Stored data
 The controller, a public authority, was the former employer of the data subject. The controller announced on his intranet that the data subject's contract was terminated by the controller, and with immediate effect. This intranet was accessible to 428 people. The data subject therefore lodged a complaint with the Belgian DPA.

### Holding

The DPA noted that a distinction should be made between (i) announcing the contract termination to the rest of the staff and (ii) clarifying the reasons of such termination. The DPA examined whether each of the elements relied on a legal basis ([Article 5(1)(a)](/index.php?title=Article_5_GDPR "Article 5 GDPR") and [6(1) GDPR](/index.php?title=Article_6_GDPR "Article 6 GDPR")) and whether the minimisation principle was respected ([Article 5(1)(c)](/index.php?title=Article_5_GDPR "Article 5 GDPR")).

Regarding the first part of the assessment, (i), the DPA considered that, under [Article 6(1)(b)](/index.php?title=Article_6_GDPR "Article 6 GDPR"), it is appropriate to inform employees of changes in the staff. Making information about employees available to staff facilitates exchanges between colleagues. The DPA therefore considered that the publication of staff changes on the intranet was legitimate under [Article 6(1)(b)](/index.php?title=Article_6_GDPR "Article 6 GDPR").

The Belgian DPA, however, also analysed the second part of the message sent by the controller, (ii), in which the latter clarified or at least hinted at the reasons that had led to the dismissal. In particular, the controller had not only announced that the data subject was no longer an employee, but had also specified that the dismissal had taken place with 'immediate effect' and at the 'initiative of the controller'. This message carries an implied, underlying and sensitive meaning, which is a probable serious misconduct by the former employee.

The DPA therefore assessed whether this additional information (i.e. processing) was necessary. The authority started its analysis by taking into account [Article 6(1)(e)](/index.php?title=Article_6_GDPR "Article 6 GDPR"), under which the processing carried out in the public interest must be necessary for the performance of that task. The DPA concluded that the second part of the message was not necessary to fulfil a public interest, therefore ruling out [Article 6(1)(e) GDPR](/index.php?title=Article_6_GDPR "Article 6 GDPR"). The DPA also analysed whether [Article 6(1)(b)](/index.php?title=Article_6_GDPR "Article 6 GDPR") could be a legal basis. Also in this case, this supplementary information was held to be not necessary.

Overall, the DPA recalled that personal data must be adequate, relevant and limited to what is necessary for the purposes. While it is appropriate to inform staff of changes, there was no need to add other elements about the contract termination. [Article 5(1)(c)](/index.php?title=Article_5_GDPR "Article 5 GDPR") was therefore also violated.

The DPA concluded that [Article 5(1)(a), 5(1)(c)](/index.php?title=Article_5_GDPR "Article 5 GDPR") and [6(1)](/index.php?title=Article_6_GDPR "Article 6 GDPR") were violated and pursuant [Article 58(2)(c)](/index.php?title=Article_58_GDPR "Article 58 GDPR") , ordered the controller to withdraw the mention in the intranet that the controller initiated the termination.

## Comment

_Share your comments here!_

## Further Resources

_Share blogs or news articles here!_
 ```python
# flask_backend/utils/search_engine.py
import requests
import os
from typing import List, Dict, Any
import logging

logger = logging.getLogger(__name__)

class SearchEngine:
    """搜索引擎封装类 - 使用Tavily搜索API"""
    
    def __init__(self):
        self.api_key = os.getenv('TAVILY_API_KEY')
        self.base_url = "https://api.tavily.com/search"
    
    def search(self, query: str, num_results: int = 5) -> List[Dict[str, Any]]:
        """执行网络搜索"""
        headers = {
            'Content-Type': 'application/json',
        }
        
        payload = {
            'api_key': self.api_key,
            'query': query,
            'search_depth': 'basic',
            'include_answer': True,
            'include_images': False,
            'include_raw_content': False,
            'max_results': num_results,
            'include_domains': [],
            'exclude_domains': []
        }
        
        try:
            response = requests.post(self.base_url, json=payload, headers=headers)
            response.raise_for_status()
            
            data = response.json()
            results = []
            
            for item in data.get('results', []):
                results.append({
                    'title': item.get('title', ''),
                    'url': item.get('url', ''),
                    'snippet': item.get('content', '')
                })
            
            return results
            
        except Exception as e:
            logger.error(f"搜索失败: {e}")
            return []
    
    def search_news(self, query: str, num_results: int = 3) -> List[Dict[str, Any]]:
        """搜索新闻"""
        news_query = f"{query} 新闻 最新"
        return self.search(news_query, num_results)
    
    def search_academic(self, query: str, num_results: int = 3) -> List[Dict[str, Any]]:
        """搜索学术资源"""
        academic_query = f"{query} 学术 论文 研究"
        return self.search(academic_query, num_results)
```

> [Work task] Find the word "changes" in the entries above and gather every line that holds it.

> [Answer to this task]
Regarding the first part of the assessment, (i), the DPA considered that, under [Article 6(1)(b)](/index.php?title=Article_6_GDPR "Article 6 GDPR"), it is appropriate to inform employees of changes in the staff. Making information about employees available to staff facilitates exchanges between colleagues. The DPA therefore considered that the publication of staff changes on the intranet was legitimate under [Article 6(1)(b)](/index.php?title=Article_6_GDPR "Article 6 GDPR").
Overall, the DPA recalled that personal data must be adequate, relevant and limited to what is necessary for the purposes. While it is appropriate to inform staff of changes, there was no need to add other elements about the contract termination. [Article 5(1)(c)](/index.php?title=Article_5_GDPR "Article 5 GDPR") was therefore also violated.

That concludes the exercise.